The whole set of entries is to be restated word for word.

▶ Plain-text document sources
_ _ _ _ _ _ _

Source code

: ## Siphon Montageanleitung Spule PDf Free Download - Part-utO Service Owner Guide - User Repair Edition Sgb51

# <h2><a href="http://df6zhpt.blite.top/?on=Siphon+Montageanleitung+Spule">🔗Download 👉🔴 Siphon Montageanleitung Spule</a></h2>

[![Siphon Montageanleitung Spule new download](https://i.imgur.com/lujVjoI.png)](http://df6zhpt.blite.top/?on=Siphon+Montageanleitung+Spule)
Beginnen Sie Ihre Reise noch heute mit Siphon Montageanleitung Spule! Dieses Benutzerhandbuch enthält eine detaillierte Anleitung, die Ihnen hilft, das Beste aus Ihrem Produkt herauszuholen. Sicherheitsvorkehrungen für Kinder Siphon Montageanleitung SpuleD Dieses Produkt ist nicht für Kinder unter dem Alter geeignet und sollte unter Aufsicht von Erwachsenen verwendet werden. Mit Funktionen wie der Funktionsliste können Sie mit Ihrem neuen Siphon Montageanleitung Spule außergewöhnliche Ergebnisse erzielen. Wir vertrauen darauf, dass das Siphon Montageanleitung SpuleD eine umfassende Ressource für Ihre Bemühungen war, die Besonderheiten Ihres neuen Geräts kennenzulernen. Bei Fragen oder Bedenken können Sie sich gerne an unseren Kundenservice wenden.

_ _ _ _ _ _ _

▶ ANSWER BOX
Source code

: ## Siphon Montageanleitung Spule PDf Free Download - Part-utO Service Owner Guide - User Repair Edition Sgb51

# <h2><a href="http://df6zhpt.blite.top/?on=Siphon+Montageanleitung+Spule">🔗Download 👉🔴 Siphon Montageanleitung Spule</a></h2>

[![Siphon Montageanleitung Spule new download](https://i.imgur.com/lujVjoI.png)](http://df6zhpt.blite.top/?on=Siphon+Montageanleitung+Spule)
Beginnen Sie Ihre Reise noch heute mit Siphon Montageanleitung Spule! Dieses Benutzerhandbuch enthält eine detaillierte Anleitung, die Ihnen hilft, das Beste aus Ihrem Produkt herauszuholen. Sicherheitsvorkehrungen für Kinder Siphon Montageanleitung SpuleD Dieses Produkt ist nicht für Kinder unter dem Alter geeignet und sollte unter Aufsicht von Erwachsenen verwendet werden. Mit Funktionen wie der Funktionsliste können Sie mit Ihrem neuen Siphon Montageanleitung Spule außergewöhnliche Ergebnisse erzielen. Wir vertrauen darauf, dass das Siphon Montageanleitung SpuleD eine umfassende Ressource für Ihre Bemühungen war, die Besonderheiten Ihres neuen Geräts kennenzulernen. Bei Fragen oder Bedenken können Sie sich gerne an unseren Kundenservice wenden.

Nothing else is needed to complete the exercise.